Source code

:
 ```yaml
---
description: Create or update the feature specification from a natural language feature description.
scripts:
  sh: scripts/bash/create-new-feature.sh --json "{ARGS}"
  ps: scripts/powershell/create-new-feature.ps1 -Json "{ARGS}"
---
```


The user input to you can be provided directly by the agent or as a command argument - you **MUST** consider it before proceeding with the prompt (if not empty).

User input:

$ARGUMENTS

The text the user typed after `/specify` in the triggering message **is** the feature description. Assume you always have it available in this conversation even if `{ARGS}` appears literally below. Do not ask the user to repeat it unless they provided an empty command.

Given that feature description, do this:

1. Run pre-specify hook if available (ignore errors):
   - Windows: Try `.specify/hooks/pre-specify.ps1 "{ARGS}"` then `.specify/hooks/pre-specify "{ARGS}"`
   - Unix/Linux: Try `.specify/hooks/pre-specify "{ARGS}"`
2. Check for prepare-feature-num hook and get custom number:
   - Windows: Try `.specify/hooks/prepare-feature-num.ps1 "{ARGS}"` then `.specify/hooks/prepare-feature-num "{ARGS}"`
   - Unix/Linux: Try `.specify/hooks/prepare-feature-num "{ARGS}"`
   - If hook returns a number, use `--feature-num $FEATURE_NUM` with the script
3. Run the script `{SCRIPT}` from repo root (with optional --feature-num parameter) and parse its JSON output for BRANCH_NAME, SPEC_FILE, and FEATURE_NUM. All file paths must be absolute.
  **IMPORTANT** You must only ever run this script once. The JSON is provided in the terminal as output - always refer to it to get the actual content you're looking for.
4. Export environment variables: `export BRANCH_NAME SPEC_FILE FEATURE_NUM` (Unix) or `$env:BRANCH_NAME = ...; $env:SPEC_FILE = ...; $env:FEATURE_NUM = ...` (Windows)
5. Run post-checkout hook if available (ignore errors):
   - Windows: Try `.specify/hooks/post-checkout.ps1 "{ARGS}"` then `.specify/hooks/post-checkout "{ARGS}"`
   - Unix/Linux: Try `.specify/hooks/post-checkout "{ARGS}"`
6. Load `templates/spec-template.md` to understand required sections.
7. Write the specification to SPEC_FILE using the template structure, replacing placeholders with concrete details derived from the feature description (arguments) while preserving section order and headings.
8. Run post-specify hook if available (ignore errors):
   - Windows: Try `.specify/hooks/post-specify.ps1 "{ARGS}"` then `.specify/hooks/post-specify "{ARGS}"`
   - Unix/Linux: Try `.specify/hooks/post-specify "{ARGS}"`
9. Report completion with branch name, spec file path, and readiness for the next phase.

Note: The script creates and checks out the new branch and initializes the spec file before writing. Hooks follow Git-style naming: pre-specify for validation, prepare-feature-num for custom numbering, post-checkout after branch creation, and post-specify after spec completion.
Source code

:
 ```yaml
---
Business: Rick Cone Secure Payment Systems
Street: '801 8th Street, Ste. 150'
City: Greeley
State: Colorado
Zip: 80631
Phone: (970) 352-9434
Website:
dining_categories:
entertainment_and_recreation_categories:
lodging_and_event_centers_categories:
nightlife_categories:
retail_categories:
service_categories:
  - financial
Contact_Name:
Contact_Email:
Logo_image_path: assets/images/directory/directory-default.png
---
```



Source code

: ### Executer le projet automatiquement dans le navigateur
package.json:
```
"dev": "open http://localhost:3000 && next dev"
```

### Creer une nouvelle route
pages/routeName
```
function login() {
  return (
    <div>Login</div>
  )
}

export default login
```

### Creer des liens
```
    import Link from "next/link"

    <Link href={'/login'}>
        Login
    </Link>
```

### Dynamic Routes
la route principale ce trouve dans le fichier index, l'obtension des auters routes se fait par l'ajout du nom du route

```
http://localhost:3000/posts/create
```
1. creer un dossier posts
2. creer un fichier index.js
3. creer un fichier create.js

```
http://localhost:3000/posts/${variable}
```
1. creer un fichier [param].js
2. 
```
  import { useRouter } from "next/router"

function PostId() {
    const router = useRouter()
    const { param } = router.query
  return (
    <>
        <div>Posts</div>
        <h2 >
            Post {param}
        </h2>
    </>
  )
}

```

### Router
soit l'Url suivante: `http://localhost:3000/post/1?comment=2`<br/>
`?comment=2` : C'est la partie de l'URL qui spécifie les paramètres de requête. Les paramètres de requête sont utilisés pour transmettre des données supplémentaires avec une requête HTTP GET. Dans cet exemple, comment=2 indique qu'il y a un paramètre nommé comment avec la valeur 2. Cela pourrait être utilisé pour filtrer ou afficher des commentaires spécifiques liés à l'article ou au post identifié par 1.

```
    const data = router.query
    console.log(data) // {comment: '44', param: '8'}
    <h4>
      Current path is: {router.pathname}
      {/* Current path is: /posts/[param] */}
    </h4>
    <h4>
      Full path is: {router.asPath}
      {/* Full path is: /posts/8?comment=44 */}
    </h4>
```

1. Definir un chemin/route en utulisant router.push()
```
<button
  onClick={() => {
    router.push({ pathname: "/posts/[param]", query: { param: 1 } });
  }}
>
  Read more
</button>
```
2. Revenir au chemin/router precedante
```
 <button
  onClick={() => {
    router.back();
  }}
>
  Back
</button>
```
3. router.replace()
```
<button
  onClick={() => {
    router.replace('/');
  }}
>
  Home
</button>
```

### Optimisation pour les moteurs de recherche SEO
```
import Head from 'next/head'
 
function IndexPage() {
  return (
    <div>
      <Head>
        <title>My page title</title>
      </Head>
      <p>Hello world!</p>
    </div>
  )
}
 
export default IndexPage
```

◆ WHAT THIS TASK INVOLVES
Search the data and copy each line containing "chemin".

◆ EXERCISE SOLUTION
1. Definir un chemin/route en utulisant router.push()
2. Revenir au chemin/router precedante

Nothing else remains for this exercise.